▸ BRIEF: Your task is to print each entry exactly as written.

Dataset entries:
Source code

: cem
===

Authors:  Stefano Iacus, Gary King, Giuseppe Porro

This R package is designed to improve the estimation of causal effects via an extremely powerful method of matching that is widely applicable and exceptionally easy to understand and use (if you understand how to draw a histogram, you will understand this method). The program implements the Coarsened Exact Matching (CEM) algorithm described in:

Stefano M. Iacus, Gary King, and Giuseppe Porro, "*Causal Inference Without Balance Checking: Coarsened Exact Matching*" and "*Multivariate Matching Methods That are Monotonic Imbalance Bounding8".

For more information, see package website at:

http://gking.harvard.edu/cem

▸ EXERCISE OUTPUT:
Source code

: cem
===

Authors:  Stefano Iacus, Gary King, Giuseppe Porro

This R package is designed to improve the estimation of causal effects via an extremely powerful method of matching that is widely applicable and exceptionally easy to understand and use (if you understand how to draw a histogram, you will understand this method). The program implements the Coarsened Exact Matching (CEM) algorithm described in:

Stefano M. Iacus, Gary King, and Giuseppe Porro, "*Causal Inference Without Balance Checking: Coarsened Exact Matching*" and "*Multivariate Matching Methods That are Monotonic Imbalance Bounding8".

For more information, see package website at:

http://gking.harvard.edu/cem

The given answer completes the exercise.